Yes, this is the same cash-strapped agency that couldn’t wait to shut the doors on the costly late-night service, a program which cost $14.4 million a year while providing services to 13,000 riders a night.
Yes, this is the same transportation system that recently saw fit to raise fares an average of 9 percent to help fill a massive revenue gap.
And yes, this is under the “no-excuses” contract in which Keolis, the commuter rail operator, should be fined $500 for each failure to collect fares. Indeed, Keolis was fined for this issue nine times between October and December. However, this money was returned to Keolis, with all of the other fines, so that they could achieve the level of customer service that they agreed to provide in the contract.
Moving forward, in February there were 73 complaints issued by riders alleging that fares went uncollected on their train, but in that month the T didn’t fine Keolis once.
The no-excuses contract was supposed to incentivize Keolis to meet the terms of the contract by withholding their profits through performance fines, but if the fines are not applied then Keolis’ incentive to check each passenger’s ticket disappears.
The lost revenue amounts to more than just chump change for the commuter rail system. $35 million dollars represents a staggering 16 percent of the $215 million in projected revenue for 2016.
The first step in solving any problem is to diagnose it. The good news in all of this is that the T’s Fiscal and Management Control Board has prioritized improving fare collection on the commuter rail after Keolis’ first fare evasion survey conducted in early March.
But the question remains, how have we gotten here? The T does not require commuter rail passengers to purchase tickets ahead of time. Instead, riders can buy their tickets from the conductors or through an app while they are riding the train. This system would work, if the conductors could reliably check every person’s ticket on a crowded rush-hour train. If you ask anybody who’s been on such a train, you’ll find that this is a fantasy.
In fairness, anecdotal evidence suggests that Keolis has improved the consistency of ticket checks. Additionally, many commuter rail stations outside of the Hub don’t have ticket machines, requiring commuters to either purchase tickets ahead of time or rely on the conductors and app. Tickets should be easy to purchase ahead of time, raising the question of why there are no machines are most stations.

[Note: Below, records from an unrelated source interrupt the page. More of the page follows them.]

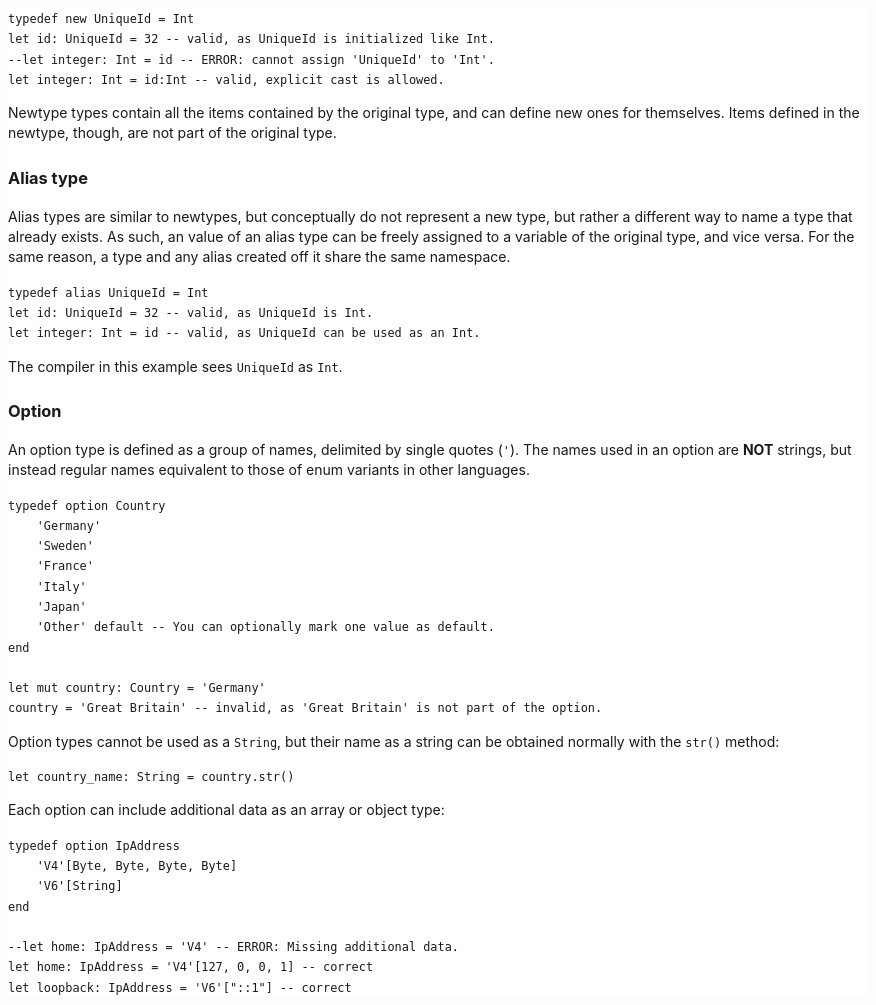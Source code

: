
 ```judith
typedef new UniqueId = Int
let id: UniqueId = 32 -- valid, as UniqueId is initialized like Int.
--let integer: Int = id -- ERROR: cannot assign 'UniqueId' to 'Int'.
let integer: Int = id:Int -- valid, explicit cast is allowed.
```

Newtype types contain all the items contained by the original type, and can define new ones for themselves. Items defined in the newtype, though, are not part of the original type.

### Alias type
Alias types are similar to newtypes, but conceptually do not represent a new type, but rather a different way to name a type that already exists. As such, an value of an alias type can be freely assigned to a variable of the original type, and vice versa. For the same reason, a type and any alias created off it share the same namespace.

```judith
typedef alias UniqueId = Int
let id: UniqueId = 32 -- valid, as UniqueId is Int.
let integer: Int = id -- valid, as UniqueId can be used as an Int.
```

The compiler in this example sees `UniqueId` as `Int`.

### <a name="types-user-option">Option</a>
An option type is defined as a group of names, delimited by single quotes (`'`). The names used in an option are **NOT** strings, but instead regular names equivalent to those of enum variants in other languages.

```judith
typedef option Country
    'Germany'
    'Sweden'
    'France'
    'Italy'
    'Japan'
    'Other' default -- You can optionally mark one value as default.
end

let mut country: Country = 'Germany'
country = 'Great Britain' -- invalid, as 'Great Britain' is not part of the option.
```

Option types cannot be used as a `String`, but their name as a string can be obtained normally with the `str()` method:

```judith
let country_name: String = country.str()
```

Each option can include additional data as an array or object type:

```judith
typedef option IpAddress
    'V4'[Byte, Byte, Byte, Byte]
    'V6'[String]
end

--let home: IpAddress = 'V4' -- ERROR: Missing additional data.
let home: IpAddress = 'V4'[127, 0, 0, 1] -- correct
let loopback: IpAddress = 'V6'["::1"] -- correct
```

This method of ticket sales actually encourages riders to withhold their ticket purchase until the conductor arrives because there is a chance that they could ride for free. This not only forgoes an important and sizeable revenue source, it is also entirely unfair to those who purchase their monthly passes for as much as $362.

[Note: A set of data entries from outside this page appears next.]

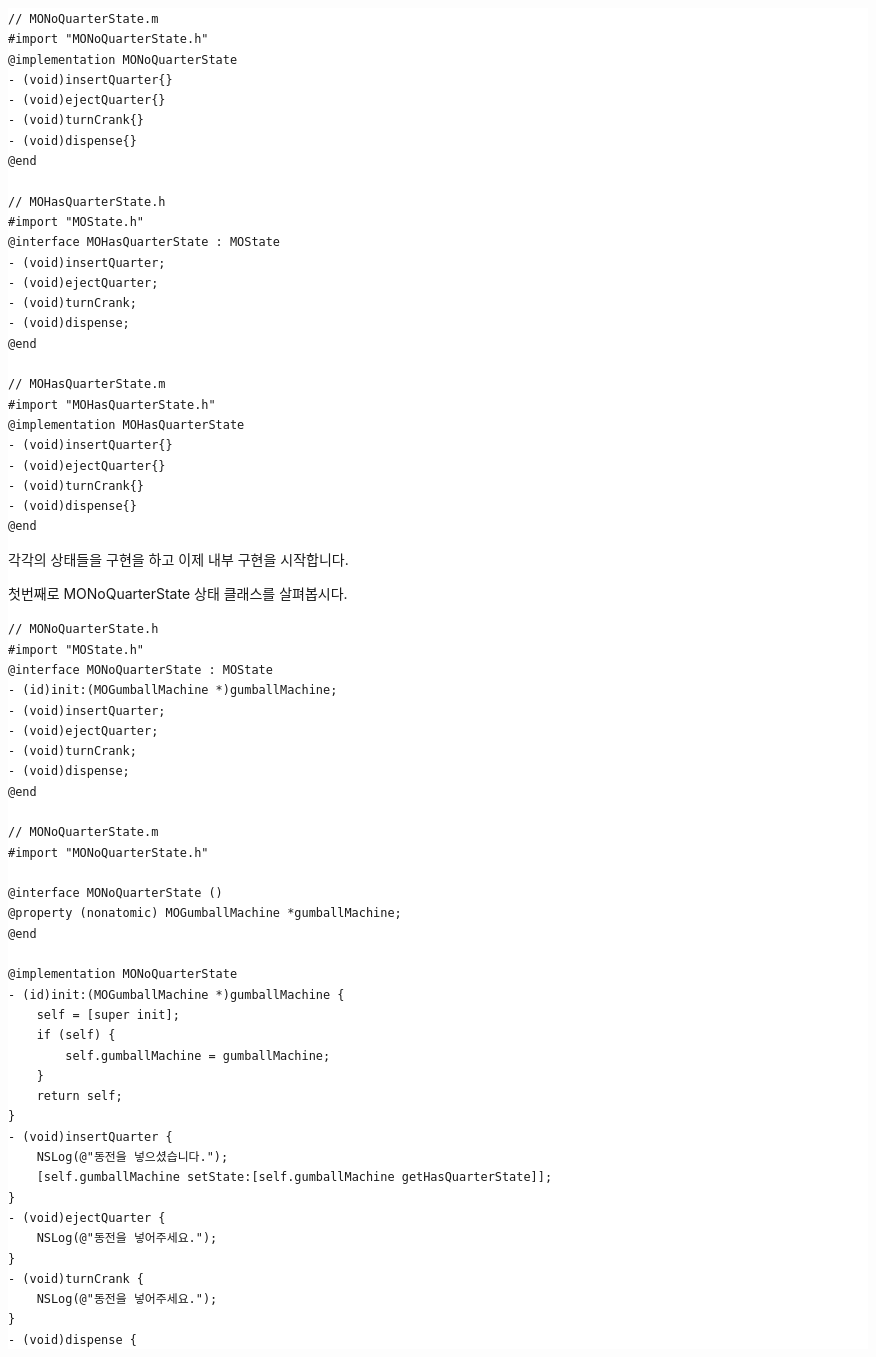 	// MONoQuarterState.m
	#import "MONoQuarterState.h"
	@implementation MONoQuarterState
	- (void)insertQuarter{}
	- (void)ejectQuarter{}
	- (void)turnCrank{}
	- (void)dispense{}
	@end
 
	// MOHasQuarterState.h
	#import "MOState.h"
	@interface MOHasQuarterState : MOState
	- (void)insertQuarter;
	- (void)ejectQuarter;
	- (void)turnCrank;
	- (void)dispense;
	@end
 
	// MOHasQuarterState.m
	#import "MOHasQuarterState.h"
	@implementation MOHasQuarterState
	- (void)insertQuarter{}
	- (void)ejectQuarter{}
	- (void)turnCrank{}
	- (void)dispense{}
	@end

각각의 상태들을 구현을 하고 이제 내부 구현을 시작합니다.

첫번째로 MONoQuarterState 상태 클래스를 살펴봅시다.

	// MONoQuarterState.h
	#import "MOState.h"
	@interface MONoQuarterState : MOState
	- (id)init:(MOGumballMachine *)gumballMachine;
	- (void)insertQuarter;
	- (void)ejectQuarter;
	- (void)turnCrank;
	- (void)dispense;
	@end
	
	// MONoQuarterState.m
	#import "MONoQuarterState.h"
	
	@interface MONoQuarterState ()
	@property (nonatomic) MOGumballMachine *gumballMachine;
	@end
	
	@implementation MONoQuarterState
	- (id)init:(MOGumballMachine *)gumballMachine {
		self = [super init];
		if (self) {
			self.gumballMachine = gumballMachine;
		}
		return self;
	}
	- (void)insertQuarter {
		NSLog(@"동전을 넣으셨습니다.");
		[self.gumballMachine setState:[self.gumballMachine getHasQuarterState]];
	}
	- (void)ejectQuarter {
		NSLog(@"동전을 넣어주세요.");
	}
	- (void)turnCrank {
		NSLog(@"동전을 넣어주세요.");
	}
	- (void)dispense {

Clearly, the T must close the door on fare evasion in two ways. First, Keolis should be held to account for their poor collection practices. This problem was supposed to be remedied by the financial consequences outlined in the no-excuses contract, but these seem to have gone up in smoke with the $35 million in lost revenue. The MBTA should either use their profit-withholding stick, or else turn to the carrot and cut Keolis in on ticket revenue or citations to incentivize ticket checks.
Secondly, riders need to understand that failing to purchase a ticket will result in real consequences, not a free ride. The practice of allowing passengers to purchase tickets while already on the train is asking for trouble. Is $35 million is enough to install ticket machines at each commuter rail stop, or to bolster the number of conductors collecting fares? Either way, this is a broken system that needs to change.
Keolis has announced a $10 million plan to install fare gates at a few major downtown stations to help crack down on fare evasion in response to this issue. Similarly, the MBTA’s automated fare collection plans are promising proposals to reduce losses on the bus system and green line while improving riders’ experiences. Both ideas will help move towards an equitable and consistent fare collection system, but one must wonder how long this problem has gone undiagnosed or ignored.
While the T continues to look for ways to narrow the revenue gap, perhaps there are more in-house opportunities to reduce losses that avoid cuts to late-night service or fare hikes.